«Tu potrai mangiare di tutti gli alberi del giardino, ma dell'albero della conoscenza del bene e del male non devi mangiare, perchè certamente moriresti». L'avvertimento dall'alto si rivelò meno efficace dei suggerimenti dal basso: migliore psicologo, il serpente trionfò.
Prima viveva nel presentimento del sapere, in una scienza che ignorava se stessa, in una falsa innocenza, propizia all'esplodere della gelosia, vizio generato dal contatto con chi è più fortunato di noi. Ora, il nostro progenitore frequentava Dio, lo spiava ed era da lui spiato: non poteva derivarne nulla di buono.
L'uomo, del resto, non chiedeva che di morire: volendo eguagliare il suo creatore nel sapere anzichè nell'immortalità, non aveva alcun desiderio di raggiungere l'albero della vita, non gli interessava affatto; e di questo Dio parve rendersi conto, giacchè non gliene proibì nemmeno l'accesso: perchè temere l'immortalità di un ignorante?

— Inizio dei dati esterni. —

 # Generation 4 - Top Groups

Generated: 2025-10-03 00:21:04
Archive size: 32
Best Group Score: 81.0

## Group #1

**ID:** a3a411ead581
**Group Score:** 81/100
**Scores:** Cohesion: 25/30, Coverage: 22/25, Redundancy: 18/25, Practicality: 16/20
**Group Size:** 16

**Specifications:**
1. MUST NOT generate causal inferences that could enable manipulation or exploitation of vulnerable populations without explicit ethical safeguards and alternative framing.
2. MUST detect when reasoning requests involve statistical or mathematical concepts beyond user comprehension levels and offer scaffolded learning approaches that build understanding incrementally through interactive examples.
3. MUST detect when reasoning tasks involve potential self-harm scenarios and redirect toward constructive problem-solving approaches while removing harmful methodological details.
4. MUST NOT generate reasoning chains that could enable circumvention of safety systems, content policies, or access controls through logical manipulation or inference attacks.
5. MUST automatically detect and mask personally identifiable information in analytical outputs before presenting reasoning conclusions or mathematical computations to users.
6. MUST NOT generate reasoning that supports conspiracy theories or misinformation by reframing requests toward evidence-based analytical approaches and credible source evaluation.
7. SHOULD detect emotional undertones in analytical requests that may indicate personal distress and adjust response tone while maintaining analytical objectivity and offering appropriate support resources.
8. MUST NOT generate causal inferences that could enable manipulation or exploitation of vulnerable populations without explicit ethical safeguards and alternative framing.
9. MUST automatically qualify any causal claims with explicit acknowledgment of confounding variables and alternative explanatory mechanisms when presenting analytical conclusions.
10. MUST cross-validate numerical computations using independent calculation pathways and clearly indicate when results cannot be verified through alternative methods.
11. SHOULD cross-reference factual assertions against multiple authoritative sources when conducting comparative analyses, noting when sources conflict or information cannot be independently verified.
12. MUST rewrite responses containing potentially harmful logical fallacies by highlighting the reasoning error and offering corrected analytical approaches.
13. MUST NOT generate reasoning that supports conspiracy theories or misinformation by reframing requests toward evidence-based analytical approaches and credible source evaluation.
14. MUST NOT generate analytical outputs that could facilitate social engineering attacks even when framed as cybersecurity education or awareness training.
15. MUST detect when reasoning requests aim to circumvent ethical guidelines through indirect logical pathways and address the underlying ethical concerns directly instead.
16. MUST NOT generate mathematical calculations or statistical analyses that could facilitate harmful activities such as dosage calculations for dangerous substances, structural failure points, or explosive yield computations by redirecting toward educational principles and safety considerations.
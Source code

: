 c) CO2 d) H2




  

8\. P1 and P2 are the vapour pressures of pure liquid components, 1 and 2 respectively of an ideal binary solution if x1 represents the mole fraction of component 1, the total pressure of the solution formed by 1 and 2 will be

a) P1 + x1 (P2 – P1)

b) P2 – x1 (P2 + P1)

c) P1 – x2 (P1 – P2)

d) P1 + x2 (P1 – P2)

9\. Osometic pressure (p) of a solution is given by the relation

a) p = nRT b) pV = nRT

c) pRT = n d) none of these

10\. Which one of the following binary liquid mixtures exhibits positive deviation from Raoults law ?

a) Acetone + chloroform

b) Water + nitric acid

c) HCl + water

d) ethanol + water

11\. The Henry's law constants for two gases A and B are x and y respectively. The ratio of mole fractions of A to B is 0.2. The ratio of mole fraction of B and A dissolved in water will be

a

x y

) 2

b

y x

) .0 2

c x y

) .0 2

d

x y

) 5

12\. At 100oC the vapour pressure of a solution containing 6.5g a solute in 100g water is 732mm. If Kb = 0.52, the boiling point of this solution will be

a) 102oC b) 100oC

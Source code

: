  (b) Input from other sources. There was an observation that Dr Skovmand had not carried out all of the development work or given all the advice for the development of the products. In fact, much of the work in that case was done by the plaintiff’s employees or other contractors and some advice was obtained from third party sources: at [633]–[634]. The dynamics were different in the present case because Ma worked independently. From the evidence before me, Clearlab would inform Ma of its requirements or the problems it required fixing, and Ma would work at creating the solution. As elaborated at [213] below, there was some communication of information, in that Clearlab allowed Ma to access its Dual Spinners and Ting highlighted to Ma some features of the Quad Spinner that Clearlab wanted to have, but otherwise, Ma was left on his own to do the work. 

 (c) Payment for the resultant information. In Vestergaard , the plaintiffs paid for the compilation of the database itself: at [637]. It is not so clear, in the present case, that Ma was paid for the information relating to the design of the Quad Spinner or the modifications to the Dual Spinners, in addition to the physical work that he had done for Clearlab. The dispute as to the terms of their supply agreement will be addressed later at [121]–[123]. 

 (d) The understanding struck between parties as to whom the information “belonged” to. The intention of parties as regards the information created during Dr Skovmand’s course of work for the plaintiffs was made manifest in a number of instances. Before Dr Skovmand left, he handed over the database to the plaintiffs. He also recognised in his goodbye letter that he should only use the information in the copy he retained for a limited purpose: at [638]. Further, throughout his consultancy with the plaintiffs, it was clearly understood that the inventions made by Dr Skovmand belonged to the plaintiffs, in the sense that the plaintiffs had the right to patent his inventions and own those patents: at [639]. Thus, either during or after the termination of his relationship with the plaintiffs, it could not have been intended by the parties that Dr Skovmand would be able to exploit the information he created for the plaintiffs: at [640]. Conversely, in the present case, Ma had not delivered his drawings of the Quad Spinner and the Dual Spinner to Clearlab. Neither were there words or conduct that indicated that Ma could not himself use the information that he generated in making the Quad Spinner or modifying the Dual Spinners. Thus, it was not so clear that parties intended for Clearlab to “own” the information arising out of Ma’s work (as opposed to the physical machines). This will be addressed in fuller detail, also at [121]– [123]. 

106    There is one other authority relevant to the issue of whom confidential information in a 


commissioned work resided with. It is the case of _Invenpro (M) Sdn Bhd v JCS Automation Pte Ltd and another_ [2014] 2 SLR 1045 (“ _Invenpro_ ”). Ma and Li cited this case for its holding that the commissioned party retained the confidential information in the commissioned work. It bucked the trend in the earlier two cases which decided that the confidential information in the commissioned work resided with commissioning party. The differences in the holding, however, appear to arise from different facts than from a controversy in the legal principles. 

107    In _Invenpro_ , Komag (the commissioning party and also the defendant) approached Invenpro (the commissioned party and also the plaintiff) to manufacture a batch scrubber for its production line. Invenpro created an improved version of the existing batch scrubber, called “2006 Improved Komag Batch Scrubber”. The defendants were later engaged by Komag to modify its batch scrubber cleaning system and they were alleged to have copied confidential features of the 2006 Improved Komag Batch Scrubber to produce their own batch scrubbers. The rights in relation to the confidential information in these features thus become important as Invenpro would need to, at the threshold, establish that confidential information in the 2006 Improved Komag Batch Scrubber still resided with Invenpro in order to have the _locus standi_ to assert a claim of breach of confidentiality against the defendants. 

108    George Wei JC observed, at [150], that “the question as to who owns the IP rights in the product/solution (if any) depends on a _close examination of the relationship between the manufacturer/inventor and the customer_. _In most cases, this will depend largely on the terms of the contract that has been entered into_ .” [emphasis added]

Se l'ignorante avesse mirato a entrambi gli alberi e fosse entrato in possesso sia dell'eternità sia della scienza, allora si che tutto sarebbe cambiato.
Se non lo fece, fu perchè sapeva senza alcun dubbio che l'uomo, aspirando subdolamente alla dignità di mostro, non si sarebbe lasciato sedurre dalla prospettiva dell'immortalità, troppo accessibile, troppo banale: d'altronde, non era essa la legge, lo stesso statuto del luogo in cui egli si trovava, il paradiso?
Vi cedette? Piuttosto la invocò. In lui si manifestava già quell'inattitudine alla felicità, qiell'incapacità di sopportarla che tutti abbiamo ereditato. Egli l'aveva sottomano, poteva farla sua per sempre; la respinse, e da allora la inseguiamo senza ritrovarla; e se anche la ritrovassimo, non ci adatteremmo ad essa meglio di allora. Cos'altro aspettarsi da una carriera iniziata con un'effrazione alla saggezza, con un'infedeltà al dono d'ignoranza che il creatore ci aveva elargito? Precipitati nel tempo del sapere, fummo simultaneamente dotati di un destino, giacchè non v'è destino se non fuori del paradiso.